TASK REQUIREMENTS: Nothing but the lines from the one containing "필터가 작동하도록 함" through the end of the entries below should be set down, each exactly as written.

(Dataset entries)
+ + + +

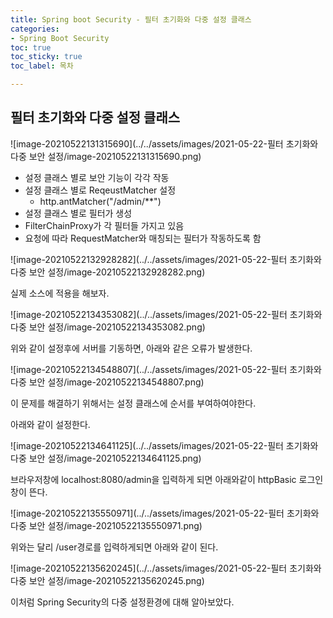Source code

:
 ```yaml
---
title: Spring boot Security - 필터 초기화와 다중 설정 클래스
categories:
- Spring Boot Security
toc: true
toc_sticky: true
toc_label: 목차

---
```


## 필터 초기화와 다중 설정 클래스

![image-20210522131315690](../../assets/images/2021-05-22-필터 초기화와 다중 보안 설정/image-20210522131315690.png)



* 설정 클래스 별로 보안 기능이 각각 작동
* 설정 클래스 별로 ReqeustMatcher 설정
  * http.antMatcher("/admin/**")
* 설정 클래스 별로 필터가 생성
* FilterChainProxy가 각 필터들 가지고 있음
* 요청에 따라 RequestMatcher와 매칭되는 필터가 작동하도록 함



![image-20210522132928282](../../assets/images/2021-05-22-필터 초기화와 다중 보안 설정/image-20210522132928282.png)



실제 소스에 적용을 해보자.

![image-20210522134353082](../../assets/images/2021-05-22-필터 초기화와 다중 보안 설정/image-20210522134353082.png)

위와 같이 설정후에 서버를 기동하면,  아래와 같은 오류가 발생한다.

![image-20210522134548807](../../assets/images/2021-05-22-필터 초기화와 다중 보안 설정/image-20210522134548807.png)

이 문제를 해결하기 위해서는 설정 클래스에 순서를 부여하여야한다.

아래와 같이 설정한다.

![image-20210522134641125](../../assets/images/2021-05-22-필터 초기화와 다중 보안 설정/image-20210522134641125.png)

브라우저창에 localhost:8080/admin을 입력하게 되면 아래와같이 httpBasic 로그인 창이 뜬다.

![image-20210522135550971](../../assets/images/2021-05-22-필터 초기화와 다중 보안 설정/image-20210522135550971.png)



위와는 달리 /user경로를 입력하게되면 아래와 같이 된다.

![image-20210522135620245](../../assets/images/2021-05-22-필터 초기화와 다중 보안 설정/image-20210522135620245.png)



이처럼 Spring Security의 다중 설정환경에 대해 알아보았다.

+ + + +

RESPONSE AREA:
* 요청에 따라 RequestMatcher와 매칭되는 필터가 작동하도록 함



![image-20210522132928282](../../assets/images/2021-05-22-필터 초기화와 다중 보안 설정/image-20210522132928282.png)



실제 소스에 적용을 해보자.

![image-20210522134353082](../../assets/images/2021-05-22-필터 초기화와 다중 보안 설정/image-20210522134353082.png)

위와 같이 설정후에 서버를 기동하면,  아래와 같은 오류가 발생한다.

![image-20210522134548807](../../assets/images/2021-05-22-필터 초기화와 다중 보안 설정/image-20210522134548807.png)

이 문제를 해결하기 위해서는 설정 클래스에 순서를 부여하여야한다.

아래와 같이 설정한다.

![image-20210522134641125](../../assets/images/2021-05-22-필터 초기화와 다중 보안 설정/image-20210522134641125.png)

브라우저창에 localhost:8080/admin을 입력하게 되면 아래와같이 httpBasic 로그인 창이 뜬다.

![image-20210522135550971](../../assets/images/2021-05-22-필터 초기화와 다중 보안 설정/image-20210522135550971.png)



위와는 달리 /user경로를 입력하게되면 아래와 같이 된다.

![image-20210522135620245](../../assets/images/2021-05-22-필터 초기화와 다중 보안 설정/image-20210522135620245.png)



이처럼 Spring Security의 다중 설정환경에 대해 알아보았다.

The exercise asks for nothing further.